# The Good Lord Must be Confused



## toppin (Apr 2, 2008)

The Good Lord has got to be confused! All these archery bear hunters spent months praying for a warm spring so they could get their baits going early....and then BAM....we all get hit with NO spring baiting. Now we're all changing it up and asking the good lord for lots of snow to keep the bears denned up so we don't have to shoot a rubbed up bear! Gotta be a tough job answering prayers!

Anyway, I have 11 bear points and should be able to draw pretty much any area. I really wanted to cash in my points this year and I can't hunt the fall because I have too many other hunts going on.

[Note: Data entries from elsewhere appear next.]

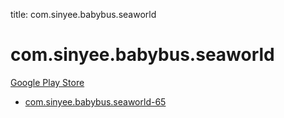 title: com.sinyee.babybus.seaworld
# com.sinyee.babybus.seaworld


[Google Play Store](https://play.google.com/store/apps/details?id=com.sinyee.babybus.seaworld)


* [com.sinyee.babybus.seaworld-65](./com.sinyee.babybus.seaworld-65/)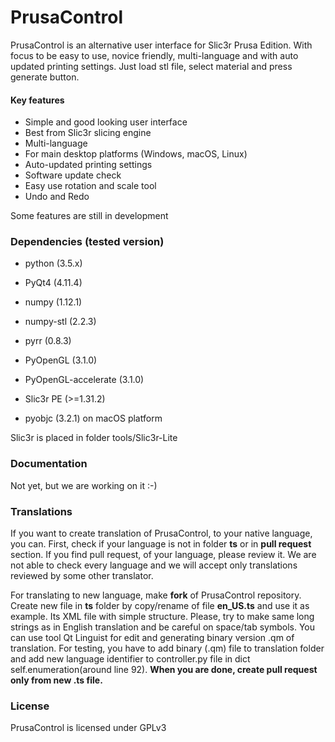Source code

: # PrusaControl

PrusaControl is an alternative user interface for Slic3r Prusa Edition. With focus to be easy to use, novice friendly, multi-language and with auto updated printing settings. Just load stl file, select material and press generate button.

#### Key features
- Simple and good looking user interface
- Best from Slic3r slicing engine
- Multi-language
- For main desktop platforms (Windows, macOS, Linux)
- Auto-updated printing settings
- Software update check
- Easy use rotation and scale tool
- Undo and Redo

Some features are still in development



### Dependencies (tested version)

- python (3.5.x)
- PyQt4 (4.11.4)
- numpy (1.12.1)
- numpy-stl (2.2.3)
- pyrr (0.8.3)
- PyOpenGL (3.1.0)
- PyOpenGL-accelerate (3.1.0)
- Slic3r PE (>=1.31.2)

- pyobjc (3.2.1) on macOS platform

Slic3r is placed in folder tools/Slic3r-Lite

### Documentation
Not yet, but we are working on it :-)

### Translations
If you want to create translation of PrusaControl, to your native language, you can. First, check if your language is not in folder **ts** or in **pull request** section. If you find pull request, of your language, please review it. We are not able to check every language and we will accept only translations reviewed by some other translator.

For translating to new language, make **fork** of PrusaControl repository. Create new file in **ts** folder by copy/rename of file **en_US.ts** and use it as example. Its XML file with simple structure. Please, try to make same long strings as in English translation and be careful on space/tab symbols. You can use tool Qt Linguist for edit and generating binary version .qm of translation. For testing, you have to add binary (.qm) file to translation folder and add new language identifier to controller.py file in dict self.enumeration(around line 92). **When you are done, create pull request only from new .ts file.**


### License
PrusaControl is licensed under GPLv3
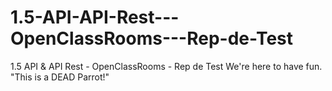 # 1.5-API-API-Rest---OpenClassRooms---Rep-de-Test
1.5 API &amp; API Rest - OpenClassRooms - Rep de Test
We're here to have fun.
"This is a DEAD Parrot!"
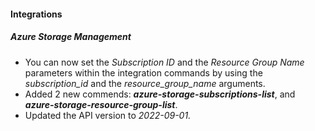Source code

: 
#### Integrations

##### Azure Storage Management

- You can now set the *Subscription ID* and the *Resource Group Name* parameters within the integration commands by using the *subscription_id* and the *resource_group_name* arguments.
- Added 2 new commends: ***azure-storage-subscriptions-list***, and ***azure-storage-resource-group-list***.
- Updated the API version to *2022-09-01.*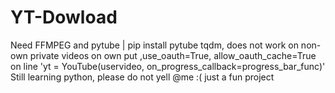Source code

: # YT-Dowload
Need FFMPEG and pytube | pip install pytube tqdm, does not work on non-own private videos on own put ,use_oauth=True, allow_oauth_cache=True on line 'yt = YouTube(uservideo, on_progress_callback=progress_bar_func)'
Still learning python, please do not yell @me :( just a fun project
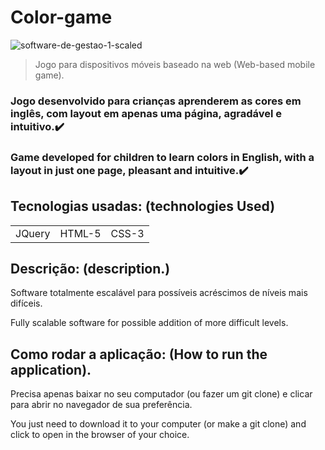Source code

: <h1>Color-game</h1>

![software-de-gestao-1-scaled](https://user-images.githubusercontent.com/92410083/166390444-f2e587a9-0453-4909-9308-15fd9569b0ad.jpg)

> Jogo para dispositivos móveis baseado na web (Web-based mobile game).

### Jogo desenvolvido para crianças aprenderem as cores em inglês, com layout em apenas uma página, agradável e intuitivo.✔️
### Game developed for children to learn colors in English, with a layout in just one page, pleasant and intuitive.✔️

## Tecnologias usadas: (technologies Used)

<table>
  <tr>
    <td> JQuery </td>
    <td> HTML-5 </td>
    <td> CSS-3 </td>
  </tr>
</table>

<h2>Descrição: (description.)</h2>

<p>Software totalmente escalável para possíveis acréscimos de níveis mais difíceis.</p>
<p>Fully scalable software for possible addition of more difficult levels.</p>

## Como rodar a aplicação: (How to run the application).

<p>Precisa apenas baixar no seu computador (ou fazer um git clone) e clicar para abrir no navegador de sua preferência.</p>
<p>You just need to download it to your computer (or make a git clone) and click to open in the browser of your choice.</p>
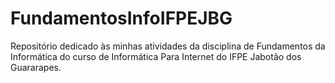 # FundamentosInfoIFPEJBG

Repositório dedicado às minhas atividades da disciplina de Fundamentos da Informática do curso de Informática Para Internet do IFPE Jabotão dos Guararapes.
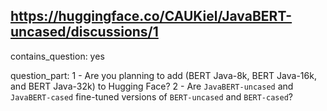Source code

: ## https://huggingface.co/CAUKiel/JavaBERT-uncased/discussions/1

contains_question: yes

question_part: 
1 - Are you planning to add (BERT Java-8k,  BERT Java-16k, and BERT Java-32k) to Hugging Face?
2 - Are `JavaBERT-uncased` and `JavaBERT-cased` fine-tuned versions of `BERT-uncased` and `BERT-cased`?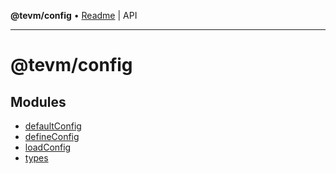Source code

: **@tevm/config** • [Readme](README.md) \| API

***

# @tevm/config

## Modules

- [defaultConfig](defaultConfig/README.md)
- [defineConfig](defineConfig/README.md)
- [loadConfig](loadConfig/README.md)
- [types](types/README.md)
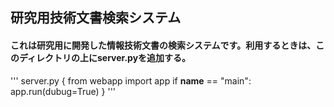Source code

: ## 研究用技術文書検索システム

#### これは研究用に開発した情報技術文書の検索システムです。利用するときは、このディレクトリの上にserver.pyを追加する。

'''
server.py {
    from webapp import app
    if __name__ == "main":
        app.run(dubug=True)
}
'''
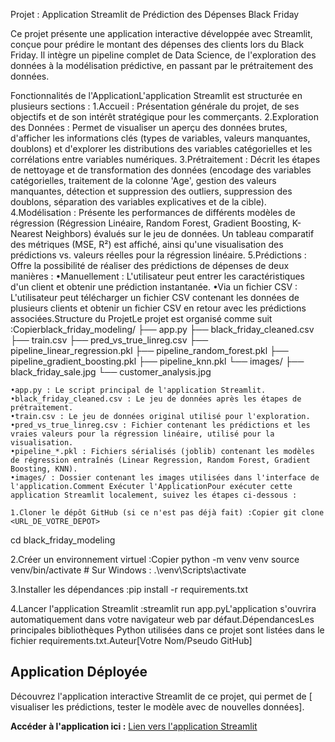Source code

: Projet : Application Streamlit de Prédiction des Dépenses Black Friday

Ce projet présente une application interactive développée avec Streamlit, conçue pour prédire le montant des dépenses des clients lors du Black Friday. Il intègre un pipeline complet de Data Science, de l'exploration des données à la modélisation prédictive, en passant par le prétraitement des données.

Fonctionnalités de l'ApplicationL'application Streamlit est structurée en plusieurs sections :
1.Accueil : Présentation générale du projet, de ses objectifs et de son intérêt stratégique pour les commerçants.
2.Exploration des Données : Permet de visualiser un aperçu des données brutes, d'afficher les informations clés (types de variables, valeurs manquantes, doublons) et d'explorer les distributions des variables catégorielles et les corrélations entre variables numériques.
3.Prétraitement : Décrit les étapes de nettoyage et de transformation des données (encodage des variables catégorielles, traitement de la colonne 'Age', gestion des valeurs manquantes, détection et suppression des outliers, suppression des doublons, séparation des variables explicatives et de la cible).
4.Modélisation : Présente les performances de différents modèles de régression (Régression Linéaire, Random Forest, Gradient Boosting, K-Nearest Neighbors) évalués sur le jeu de données. Un tableau comparatif des métriques (MSE, R²) est affiché, ainsi qu'une visualisation des prédictions vs. valeurs réelles pour la régression linéaire.
5.Prédictions : Offre la possibilité de réaliser des prédictions de dépenses de deux manières :
•Manuellement : L'utilisateur peut entrer les caractéristiques d'un client et obtenir une prédiction instantanée.
•Via un fichier CSV : L'utilisateur peut télécharger un fichier CSV contenant les données de plusieurs clients et obtenir un fichier CSV en retour avec les prédictions associées.Structure du ProjetLe projet est organisé comme suit :Copierblack_friday_modeling/
├── app.py
├── black_friday_cleaned.csv
├── train.csv
├── pred_vs_true_linreg.csv
├── pipeline_linear_regression.pkl
├── pipeline_random_forest.pkl
├── pipeline_gradient_boosting.pkl
├── pipeline_knn.pkl
└── images/
    ├── black_friday_sale.jpg
    └── customer_analysis.jpg

    •app.py : Le script principal de l'application Streamlit.
    •black_friday_cleaned.csv : Le jeu de données après les étapes de prétraitement.
    •train.csv : Le jeu de données original utilisé pour l'exploration.
    •pred_vs_true_linreg.csv : Fichier contenant les prédictions et les vraies valeurs pour la régression linéaire, utilisé pour la visualisation.
    •pipeline_*.pkl : Fichiers sérialisés (joblib) contenant les modèles de régression entraînés (Linear Regression, Random Forest, Gradient Boosting, KNN).
    •images/ : Dossier contenant les images utilisées dans l'interface de l'application.Comment Exécuter l'ApplicationPour exécuter cette application Streamlit localement, suivez les étapes ci-dessous :

    1.Cloner le dépôt GitHub (si ce n'est pas déjà fait) :Copier git clone <URL_DE_VOTRE_DEPOT>
cd black_friday_modeling

2.Créer un environnement virtuel :Copier python -m venv venv
source venv/bin/activate  # Sur Windows : .\venv\Scripts\activate

3.Installer les dépendances :pip install -r requirements.txt

4.Lancer l'application Streamlit :streamlit run app.pyL'application s'ouvrira automatiquement dans votre navigateur web par défaut.DépendancesLes principales bibliothèques Python utilisées dans ce projet sont listées dans le fichier requirements.txt.Auteur[Votre Nom/Pseudo GitHub]

## Application Déployée

Découvrez l'application interactive Streamlit de ce projet, qui permet de [ visualiser les prédictions, tester le modèle avec de nouvelles données].

**Accéder à l'application ici :** [Lien vers l'application Streamlit](https://monprojetregression-meghkousv9ahe5qsbeipgt.streamlit.app/)
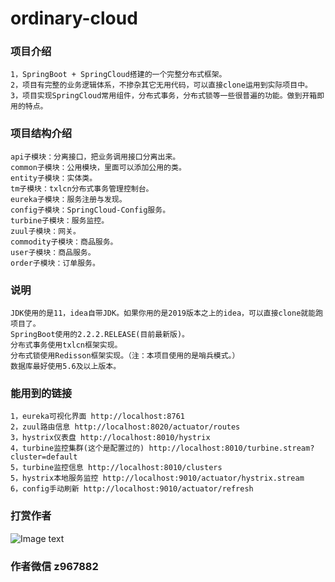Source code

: # ordinary-cloud

### 项目介绍
    1，SpringBoot + SpringCloud搭建的一个完整分布式框架。
    2，项目有完整的业务逻辑体系，不掺杂其它无用代码，可以直接clone运用到实际项目中。
    3，项目实现SpringCloud常用组件，分布式事务，分布式锁等一些很普遍的功能。做到开箱即用的特点。

### 项目结构介绍
    api子模块：分离接口，把业务调用接口分离出来。
    common子模块：公用模块，里面可以添加公用的类。
    entity子模块：实体类。
    tm子模块：txlcn分布式事务管理控制台。
    eureka子模块：服务注册与发现。
    config子模块：SpringCloud-Config服务。
    turbine子模块：服务监控。
    zuul子模块：网关。
    commodity子模块：商品服务。
    user子模块：商品服务。
    order子模块：订单服务。

### 说明
    JDK使用的是11，idea自带JDK。如果你用的是2019版本之上的idea，可以直接clone就能跑项目了。
    SpringBoot使用的2.2.2.RELEASE(目前最新版)。
    分布式事务使用txlcn框架实现。
    分布式锁使用Redisson框架实现。（注：本项目使用的是哨兵模式。）
    数据库最好使用5.6及以上版本。
    
### 能用到的链接
    1，eureka可视化界面 http://localhost:8761
    2，zuul路由信息 http://localhost:8020/actuator/routes
    3，hystrix仪表盘 http://localhost:8010/hystrix
    4，turbine监控集群(这个是配置过的) http://localhost:8010/turbine.stream?cluster=default
    5，turbine监控信息 http://localhost:8010/clusters
    5，hystrix本地服务监控 http://localhost:9010/actuator/hystrix.stream
    6，config手动刷新 http://localhost:9010/actuator/refresh
    
### 打赏作者
![Image text](https://github.com/HyacinthFlower/ordinary-cloud/blob/master/zhifubao.png)
    
### 作者微信 z967882
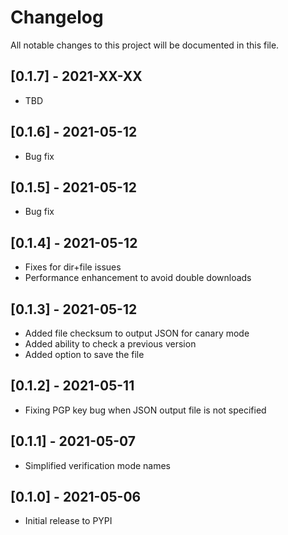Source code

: # Changelog
All notable changes to this project will be documented in this file.

## [0.1.7] - 2021-XX-XX
- TBD

## [0.1.6] - 2021-05-12
- Bug fix

## [0.1.5] - 2021-05-12
- Bug fix

## [0.1.4] - 2021-05-12
- Fixes for dir+file issues
- Performance enhancement to avoid double downloads
    
## [0.1.3] - 2021-05-12
- Added file checksum to output JSON for canary mode
- Added ability to check a previous version
- Added option to save the file

## [0.1.2] - 2021-05-11
- Fixing PGP key bug when JSON output file is not specified

## [0.1.1] - 2021-05-07
- Simplified verification mode names

## [0.1.0] - 2021-05-06
- Initial release to PYPI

My number 1 goal is to get a good color-phase rug and kill it with my bow. (I've killed a couple average size black bears in Idaho and Montana). I really wanted to hunt it over bait (I would love the whole experience), but with all the warm weather, I'm worried the bears will be all rubbed up by the time June rolls around. For the first time, I'm considering using dogs on the early hunt. 

Does anyone have any recommendations for good houndsmen? (Guides or those that just like to run). If I go this route, I am open to choosing an area the houndsmen likes to run, but I will need to get everything planned this month before the application is submitted. If anyone has some good references for houndsman, I would appreciate the info so I can do a little research. Thanks guys!


----------